━━━━━ Records shown ━━━━━

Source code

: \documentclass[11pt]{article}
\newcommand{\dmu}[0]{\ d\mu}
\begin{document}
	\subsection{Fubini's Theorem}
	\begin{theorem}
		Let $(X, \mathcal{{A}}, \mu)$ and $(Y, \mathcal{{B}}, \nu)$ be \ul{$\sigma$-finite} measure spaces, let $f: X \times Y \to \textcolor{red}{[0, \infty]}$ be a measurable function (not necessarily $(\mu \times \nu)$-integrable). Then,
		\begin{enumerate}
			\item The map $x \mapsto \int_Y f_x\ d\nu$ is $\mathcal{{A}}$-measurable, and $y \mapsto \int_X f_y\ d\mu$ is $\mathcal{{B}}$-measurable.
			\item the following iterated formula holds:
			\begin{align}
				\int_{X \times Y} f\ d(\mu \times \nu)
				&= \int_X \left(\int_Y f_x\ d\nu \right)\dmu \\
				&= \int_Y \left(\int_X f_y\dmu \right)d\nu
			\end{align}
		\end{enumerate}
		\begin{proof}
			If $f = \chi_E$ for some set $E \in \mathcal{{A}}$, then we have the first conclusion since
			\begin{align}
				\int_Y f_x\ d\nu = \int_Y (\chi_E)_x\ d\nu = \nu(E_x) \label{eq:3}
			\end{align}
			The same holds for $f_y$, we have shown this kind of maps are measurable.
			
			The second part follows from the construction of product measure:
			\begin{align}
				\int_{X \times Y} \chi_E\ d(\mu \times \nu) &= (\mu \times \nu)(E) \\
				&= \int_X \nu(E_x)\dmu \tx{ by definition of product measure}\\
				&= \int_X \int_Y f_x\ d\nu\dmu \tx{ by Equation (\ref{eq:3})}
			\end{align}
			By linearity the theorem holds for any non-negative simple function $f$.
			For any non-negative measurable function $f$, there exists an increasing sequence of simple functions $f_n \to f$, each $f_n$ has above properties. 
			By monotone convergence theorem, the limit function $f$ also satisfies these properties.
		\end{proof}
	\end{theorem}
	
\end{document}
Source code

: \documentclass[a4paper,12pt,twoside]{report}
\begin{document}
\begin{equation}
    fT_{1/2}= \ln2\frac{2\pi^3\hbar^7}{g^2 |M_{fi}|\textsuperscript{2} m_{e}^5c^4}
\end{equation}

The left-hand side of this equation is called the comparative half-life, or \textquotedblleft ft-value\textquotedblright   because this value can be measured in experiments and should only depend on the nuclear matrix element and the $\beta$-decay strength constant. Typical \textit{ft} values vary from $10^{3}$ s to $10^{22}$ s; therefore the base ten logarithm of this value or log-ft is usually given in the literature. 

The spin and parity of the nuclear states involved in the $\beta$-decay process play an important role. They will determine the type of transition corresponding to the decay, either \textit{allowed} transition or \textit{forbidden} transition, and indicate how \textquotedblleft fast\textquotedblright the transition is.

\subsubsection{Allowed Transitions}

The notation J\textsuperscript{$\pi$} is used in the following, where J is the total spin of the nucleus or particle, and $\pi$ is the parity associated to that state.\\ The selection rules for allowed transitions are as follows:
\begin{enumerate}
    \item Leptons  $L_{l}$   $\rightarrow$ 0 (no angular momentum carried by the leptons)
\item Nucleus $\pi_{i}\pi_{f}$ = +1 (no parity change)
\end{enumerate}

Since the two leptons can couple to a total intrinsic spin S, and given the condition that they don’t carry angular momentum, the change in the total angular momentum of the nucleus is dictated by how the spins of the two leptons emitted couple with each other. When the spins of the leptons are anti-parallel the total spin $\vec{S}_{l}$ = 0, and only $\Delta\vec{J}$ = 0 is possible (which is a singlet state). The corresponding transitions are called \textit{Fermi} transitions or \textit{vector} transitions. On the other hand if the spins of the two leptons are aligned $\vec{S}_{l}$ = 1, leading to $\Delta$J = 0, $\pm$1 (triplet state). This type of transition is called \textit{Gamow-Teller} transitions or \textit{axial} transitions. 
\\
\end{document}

━━━━━

What you should do =>
Scan the entries and show every line in which the word "item" is found.

Solution to the problem =>
			\item The map $x \mapsto \int_Y f_x\ d\nu$ is $\mathcal{{A}}$-measurable, and $y \mapsto \int_X f_y\ d\mu$ is $\mathcal{{B}}$-measurable.
			\item the following iterated formula holds:
    \item Leptons  $L_{l}$   $\rightarrow$ 0 (no angular momentum carried by the leptons)
\item Nucleus $\pi_{i}\pi_{f}$ = +1 (no parity change)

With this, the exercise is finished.